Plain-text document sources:
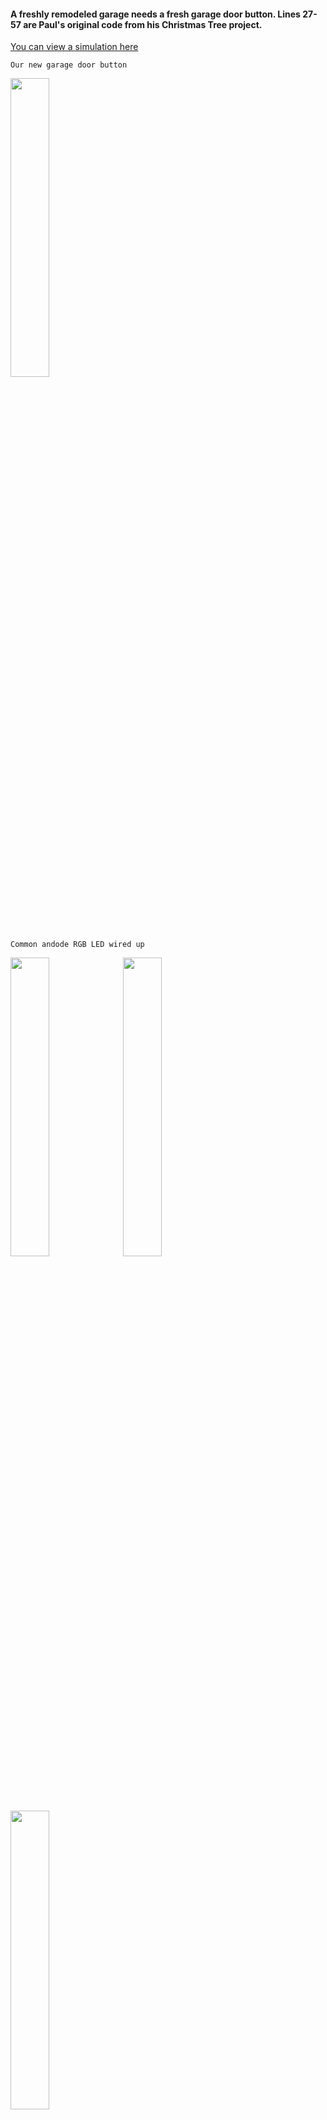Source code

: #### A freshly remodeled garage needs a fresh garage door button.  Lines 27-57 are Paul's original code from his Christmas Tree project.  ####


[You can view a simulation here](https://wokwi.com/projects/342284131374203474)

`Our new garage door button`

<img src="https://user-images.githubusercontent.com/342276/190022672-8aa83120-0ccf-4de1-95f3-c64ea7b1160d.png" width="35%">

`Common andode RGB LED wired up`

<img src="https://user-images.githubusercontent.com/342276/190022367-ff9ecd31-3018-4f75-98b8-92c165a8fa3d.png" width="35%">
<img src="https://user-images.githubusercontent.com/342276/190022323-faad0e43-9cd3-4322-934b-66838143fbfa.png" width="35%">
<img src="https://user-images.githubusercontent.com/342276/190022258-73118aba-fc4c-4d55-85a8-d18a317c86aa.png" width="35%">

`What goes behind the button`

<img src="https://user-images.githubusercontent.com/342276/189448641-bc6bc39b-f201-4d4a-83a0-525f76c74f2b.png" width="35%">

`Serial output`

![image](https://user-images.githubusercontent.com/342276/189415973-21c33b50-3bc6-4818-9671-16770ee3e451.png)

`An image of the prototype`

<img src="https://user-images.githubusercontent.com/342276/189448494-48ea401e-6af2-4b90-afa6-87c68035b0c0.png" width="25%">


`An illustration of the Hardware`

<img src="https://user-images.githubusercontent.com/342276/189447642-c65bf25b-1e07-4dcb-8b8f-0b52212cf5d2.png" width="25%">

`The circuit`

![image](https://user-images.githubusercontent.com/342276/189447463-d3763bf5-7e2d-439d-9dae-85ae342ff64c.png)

### Exercise goal
Return each line from the data where the string "door" can be found.

### Problem solution
: #### A freshly remodeled garage needs a fresh garage door button.  Lines 27-57 are Paul's original code from his Christmas Tree project.  ####
`Our new garage door button`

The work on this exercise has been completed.